## Task goal
Please write out each entry below exactly as given.

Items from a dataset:
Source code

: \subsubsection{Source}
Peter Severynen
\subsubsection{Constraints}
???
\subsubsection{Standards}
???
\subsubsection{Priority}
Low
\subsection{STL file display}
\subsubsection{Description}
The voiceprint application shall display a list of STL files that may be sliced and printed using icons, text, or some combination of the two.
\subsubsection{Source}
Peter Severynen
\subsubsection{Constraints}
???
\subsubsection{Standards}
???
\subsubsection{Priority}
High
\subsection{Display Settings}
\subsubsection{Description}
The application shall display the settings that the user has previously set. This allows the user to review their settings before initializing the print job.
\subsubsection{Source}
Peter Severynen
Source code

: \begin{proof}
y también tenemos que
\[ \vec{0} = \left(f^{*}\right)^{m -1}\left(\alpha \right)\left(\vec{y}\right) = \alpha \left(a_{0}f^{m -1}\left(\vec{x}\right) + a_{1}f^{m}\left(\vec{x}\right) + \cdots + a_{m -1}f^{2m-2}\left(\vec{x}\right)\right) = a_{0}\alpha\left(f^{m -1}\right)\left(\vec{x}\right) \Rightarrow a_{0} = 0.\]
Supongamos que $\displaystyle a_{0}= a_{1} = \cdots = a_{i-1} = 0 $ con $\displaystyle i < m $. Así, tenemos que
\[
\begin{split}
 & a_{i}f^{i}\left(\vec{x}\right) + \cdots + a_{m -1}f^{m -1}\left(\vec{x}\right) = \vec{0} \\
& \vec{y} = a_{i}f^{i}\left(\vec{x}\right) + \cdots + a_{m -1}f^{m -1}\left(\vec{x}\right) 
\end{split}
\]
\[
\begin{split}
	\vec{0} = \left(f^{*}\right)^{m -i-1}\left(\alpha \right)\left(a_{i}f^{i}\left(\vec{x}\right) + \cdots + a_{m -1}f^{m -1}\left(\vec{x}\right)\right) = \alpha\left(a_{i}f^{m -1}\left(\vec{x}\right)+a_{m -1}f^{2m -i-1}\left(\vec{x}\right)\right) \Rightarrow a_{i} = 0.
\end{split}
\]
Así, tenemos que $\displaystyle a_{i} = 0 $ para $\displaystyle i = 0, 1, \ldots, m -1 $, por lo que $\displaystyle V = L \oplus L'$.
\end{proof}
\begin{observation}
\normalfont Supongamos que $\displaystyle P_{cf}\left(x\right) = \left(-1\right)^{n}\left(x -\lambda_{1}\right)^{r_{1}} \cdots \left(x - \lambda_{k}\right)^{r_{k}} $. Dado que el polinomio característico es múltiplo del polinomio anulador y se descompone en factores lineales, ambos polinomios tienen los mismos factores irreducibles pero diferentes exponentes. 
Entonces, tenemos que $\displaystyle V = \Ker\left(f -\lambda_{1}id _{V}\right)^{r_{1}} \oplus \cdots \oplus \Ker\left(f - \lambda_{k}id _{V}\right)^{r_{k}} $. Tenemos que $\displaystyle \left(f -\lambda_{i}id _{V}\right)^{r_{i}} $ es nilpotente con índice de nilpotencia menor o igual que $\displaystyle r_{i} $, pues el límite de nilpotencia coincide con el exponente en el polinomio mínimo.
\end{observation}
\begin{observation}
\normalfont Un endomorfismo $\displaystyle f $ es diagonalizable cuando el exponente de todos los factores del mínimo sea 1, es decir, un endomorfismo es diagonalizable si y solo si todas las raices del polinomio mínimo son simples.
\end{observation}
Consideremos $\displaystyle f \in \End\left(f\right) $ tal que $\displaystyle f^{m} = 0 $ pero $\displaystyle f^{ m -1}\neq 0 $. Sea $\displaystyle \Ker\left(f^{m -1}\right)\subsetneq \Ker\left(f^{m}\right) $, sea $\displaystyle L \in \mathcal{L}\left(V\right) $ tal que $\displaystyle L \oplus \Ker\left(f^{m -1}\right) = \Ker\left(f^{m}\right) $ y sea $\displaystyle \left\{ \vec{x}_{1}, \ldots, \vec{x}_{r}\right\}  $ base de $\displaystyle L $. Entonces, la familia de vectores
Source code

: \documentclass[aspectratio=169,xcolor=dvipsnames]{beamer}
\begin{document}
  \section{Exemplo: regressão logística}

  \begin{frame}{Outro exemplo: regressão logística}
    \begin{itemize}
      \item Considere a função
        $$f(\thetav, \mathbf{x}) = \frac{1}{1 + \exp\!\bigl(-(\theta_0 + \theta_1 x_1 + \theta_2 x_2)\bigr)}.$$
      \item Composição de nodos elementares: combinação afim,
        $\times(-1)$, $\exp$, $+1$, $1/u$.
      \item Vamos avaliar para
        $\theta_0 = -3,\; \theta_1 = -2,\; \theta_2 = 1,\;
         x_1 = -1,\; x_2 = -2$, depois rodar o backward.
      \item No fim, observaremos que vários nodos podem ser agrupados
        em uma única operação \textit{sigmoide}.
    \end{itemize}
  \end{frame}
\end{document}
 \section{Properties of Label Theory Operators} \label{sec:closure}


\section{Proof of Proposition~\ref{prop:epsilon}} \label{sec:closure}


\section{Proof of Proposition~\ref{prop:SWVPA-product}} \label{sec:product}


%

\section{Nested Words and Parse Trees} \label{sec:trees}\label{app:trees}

## Response
Source code

: \subsubsection{Source}
Peter Severynen
\subsubsection{Constraints}
???
\subsubsection{Standards}
???
\subsubsection{Priority}
Low
\subsection{STL file display}
\subsubsection{Description}
The voiceprint application shall display a list of STL files that may be sliced and printed using icons, text, or some combination of the two.
\subsubsection{Source}
Peter Severynen
\subsubsection{Constraints}
???
\subsubsection{Standards}
???
\subsubsection{Priority}
High
\subsection{Display Settings}
\subsubsection{Description}
The application shall display the settings that the user has previously set. This allows the user to review their settings before initializing the print job.
\subsubsection{Source}
Peter Severynen
Source code

: \begin{proof}
y también tenemos que
\[ \vec{0} = \left(f^{*}\right)^{m -1}\left(\alpha \right)\left(\vec{y}\right) = \alpha \left(a_{0}f^{m -1}\left(\vec{x}\right) + a_{1}f^{m}\left(\vec{x}\right) + \cdots + a_{m -1}f^{2m-2}\left(\vec{x}\right)\right) = a_{0}\alpha\left(f^{m -1}\right)\left(\vec{x}\right) \Rightarrow a_{0} = 0.\]
Supongamos que $\displaystyle a_{0}= a_{1} = \cdots = a_{i-1} = 0 $ con $\displaystyle i < m $. Así, tenemos que
\[
\begin{split}
 & a_{i}f^{i}\left(\vec{x}\right) + \cdots + a_{m -1}f^{m -1}\left(\vec{x}\right) = \vec{0} \\
& \vec{y} = a_{i}f^{i}\left(\vec{x}\right) + \cdots + a_{m -1}f^{m -1}\left(\vec{x}\right) 
\end{split}
\]
\[
\begin{split}
	\vec{0} = \left(f^{*}\right)^{m -i-1}\left(\alpha \right)\left(a_{i}f^{i}\left(\vec{x}\right) + \cdots + a_{m -1}f^{m -1}\left(\vec{x}\right)\right) = \alpha\left(a_{i}f^{m -1}\left(\vec{x}\right)+a_{m -1}f^{2m -i-1}\left(\vec{x}\right)\right) \Rightarrow a_{i} = 0.
\end{split}
\]
Así, tenemos que $\displaystyle a_{i} = 0 $ para $\displaystyle i = 0, 1, \ldots, m -1 $, por lo que $\displaystyle V = L \oplus L'$.
\end{proof}
\begin{observation}
\normalfont Supongamos que $\displaystyle P_{cf}\left(x\right) = \left(-1\right)^{n}\left(x -\lambda_{1}\right)^{r_{1}} \cdots \left(x - \lambda_{k}\right)^{r_{k}} $. Dado que el polinomio característico es múltiplo del polinomio anulador y se descompone en factores lineales, ambos polinomios tienen los mismos factores irreducibles pero diferentes exponentes. 
Entonces, tenemos que $\displaystyle V = \Ker\left(f -\lambda_{1}id _{V}\right)^{r_{1}} \oplus \cdots \oplus \Ker\left(f - \lambda_{k}id _{V}\right)^{r_{k}} $. Tenemos que $\displaystyle \left(f -\lambda_{i}id _{V}\right)^{r_{i}} $ es nilpotente con índice de nilpotencia menor o igual que $\displaystyle r_{i} $, pues el límite de nilpotencia coincide con el exponente en el polinomio mínimo.
\end{observation}
\begin{observation}
\normalfont Un endomorfismo $\displaystyle f $ es diagonalizable cuando el exponente de todos los factores del mínimo sea 1, es decir, un endomorfismo es diagonalizable si y solo si todas las raices del polinomio mínimo son simples.
\end{observation}
Consideremos $\displaystyle f \in \End\left(f\right) $ tal que $\displaystyle f^{m} = 0 $ pero $\displaystyle f^{ m -1}\neq 0 $. Sea $\displaystyle \Ker\left(f^{m -1}\right)\subsetneq \Ker\left(f^{m}\right) $, sea $\displaystyle L \in \mathcal{L}\left(V\right) $ tal que $\displaystyle L \oplus \Ker\left(f^{m -1}\right) = \Ker\left(f^{m}\right) $ y sea $\displaystyle \left\{ \vec{x}_{1}, \ldots, \vec{x}_{r}\right\}  $ base de $\displaystyle L $. Entonces, la familia de vectores
Source code

: \documentclass[aspectratio=169,xcolor=dvipsnames]{beamer}
\begin{document}
  \section{Exemplo: regressão logística}

  \begin{frame}{Outro exemplo: regressão logística}
    \begin{itemize}
      \item Considere a função
        $$f(\thetav, \mathbf{x}) = \frac{1}{1 + \exp\!\bigl(-(\theta_0 + \theta_1 x_1 + \theta_2 x_2)\bigr)}.$$
      \item Composição de nodos elementares: combinação afim,
        $\times(-1)$, $\exp$, $+1$, $1/u$.
      \item Vamos avaliar para
        $\theta_0 = -3,\; \theta_1 = -2,\; \theta_2 = 1,\;
         x_1 = -1,\; x_2 = -2$, depois rodar o backward.
      \item No fim, observaremos que vários nodos podem ser agrupados
        em uma única operação \textit{sigmoide}.
    \end{itemize}
  \end{frame}
\end{document}
 \section{Properties of Label Theory Operators} \label{sec:closure}


\section{Proof of Proposition~\ref{prop:epsilon}} \label{sec:closure}


\section{Proof of Proposition~\ref{prop:SWVPA-product}} \label{sec:product}


%

\section{Nested Words and Parse Trees} \label{sec:trees}\label{app:trees}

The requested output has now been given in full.